Abstract:
Parkinson’s disease (PD) is the second most common neurodegenerative disease
that affects a wide range of productive individuals worldwide. The common approach to
diagnose PD is through clinical assessment of the patient, which is highly subjective and time
consuming. Electromyography (EMG) can be taken as a cheap way of PD diagnosis. However,
highly experienced experts are required to interpret the signals. The manual procedures are
complex, time-consuming, and prone to error resulting in misdiagnosis. In this research, an
automatic system for detection and classification of PD stages using EMG signals acquired
from different upper limb movements is proposed.
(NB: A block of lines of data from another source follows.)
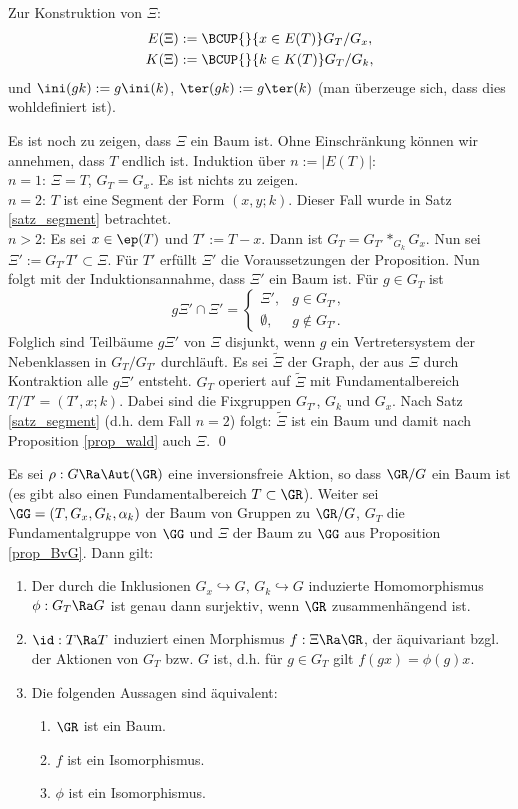 \bew Zur Konstruktion von $\Xi$:
\begin{align*}
E(\Xi) &:= \BCUP{}{x\in E(T)} G_T/G_x, \\
K(\Xi) &:= \BCUP{}{k\in K(T)} G_T/G_k,
\end{align*}
und $\ini(gk):=g \ini(k)$, $\ter(gk):=g \ter(k)$ (man überzeuge sich,
dass dies wohldefiniert ist).

Es ist noch zu zeigen, dass $\Xi$ ein Baum ist. Ohne Einschränkung
können wir annehmen, dass $T$ endlich ist. Induktion über
$n:=|E(T)|$:\\
$n=1$: $\Xi=T$, $G_T=G_x$. Es ist nichts zu zeigen.\\
$n=2$: $T$ ist eine Segment der Form $(x,y;k)$. Dieser Fall wurde
in Satz \ref{satz_segment} betrachtet.\\
$n>2$: Es sei $x\in \ep(T)$ und $T':=T-x$. Dann ist
$G_T=G_{T'}*_{G_k} G_x$. Nun sei $\Xi' := G_{T'} T' \subset \Xi$.
Für $T'$ erfüllt $\Xi'$ die Voraussetzungen der Proposition.
Nun folgt mit der Induktionsannahme, dass $\Xi'$ ein Baum ist.
Für $g\in G_T$ ist
\[
g\Xi' \cap \Xi' =
\left\{
\begin{matrix}
\Xi', &  g\in G_{T'}, \\
\emptyset, & g\not\in G_{T'}.
\end{matrix}\right.
\]
Folglich sind Teilbäume $g\Xi'$ von $\Xi$ disjunkt, wenn $g$ ein
Vertretersystem der Nebenklassen in $G_T/G_{T'}$ durchläuft.
Es sei $\tilde{\Xi}$ der Graph, der aus $\Xi$ durch
Kontraktion alle $g \Xi'$ entsteht. $G_T$ operiert auf $\tilde{\Xi}$
mit Fundamentalbereich $T/T'=(T',x;k)$.
Dabei sind die Fixgruppen $G_{T'}$, $G_k$ und $G_x$.
Nach Satz \ref{satz_segment} (d.h. dem Fall $n=2$) folgt:
$\tilde{\Xi}$ ist ein Baum und damit nach
Proposition \ref{prop_wald} auch $\Xi$.
\qed

\PROP Es sei $\rho:G\Ra\Aut(\GR)$ eine inversionsfreie Aktion,
so dass $\GR/G$ ein Baum ist (es gibt also einen Fundamentalbereich
$T\subset \GR$).
Weiter sei $\GG=(T,G_x,G_k,\alpha_k)$ der Baum von Gruppen zu
$\GR/G$, $G_T$ die Fundamentalgruppe von $\GG$ und $\Xi$ der
Baum zu $\GG$ aus Proposition \ref{prop_BvG}. Dann gilt:
\begin{enumerate}
\item Der durch die Inklusionen $G_x \hookrightarrow G$,
$G_k \hookrightarrow G$ induzierte Homomorphismus
$\phi:G_T \Ra G$ ist genau dann surjektiv, wenn $\GR$
zusammenhängend ist.
\item $\id:T\Ra T$ induziert einen Morphismus $f:\Xi\Ra\GR$,
der äquivariant bzgl. der Aktionen von
$G_T$ bzw. $G$ ist, d.h. für $g\in G_T$ gilt
$f(gx)=\phi(g)x$.
\item Die folgenden Aussagen sind äquivalent:
\begin{enumerate}
\item $\GR$ ist ein Baum.
\item $f$ ist ein Isomorphismus.
\item $\phi$ ist ein Isomorphismus.
\end{enumerate}
\end{enumerate}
In addition, effective upper limb movement
for the identification of PD has been investigated. The data required for training and testing
the system was collected from flexor carpi radialis and biceps brachii muscles of 15 PD
patients and 10 healthy control subjects at Jimma University Medical Center. The raw EMG
signal was preprocessed and frequency and time-domain features were extracted. A multiclass
support vector machine model was then trained for four-class classification (normal, early,
moderate, and advanced PD levels). The performance of the system was evaluated using
different performance evaluators and a promising result has been obtained. 90%, 91.7%, 95%,
and 96.6% overall classification accuracies were obtained for elbow flexion by 90-degrees
without load, elbow flexion by 90-degrees with load, touching the shoulder, and wrist
pronation, respectively. A user-friendly interface has been also developed for ease of use of
the automatic PD classification system.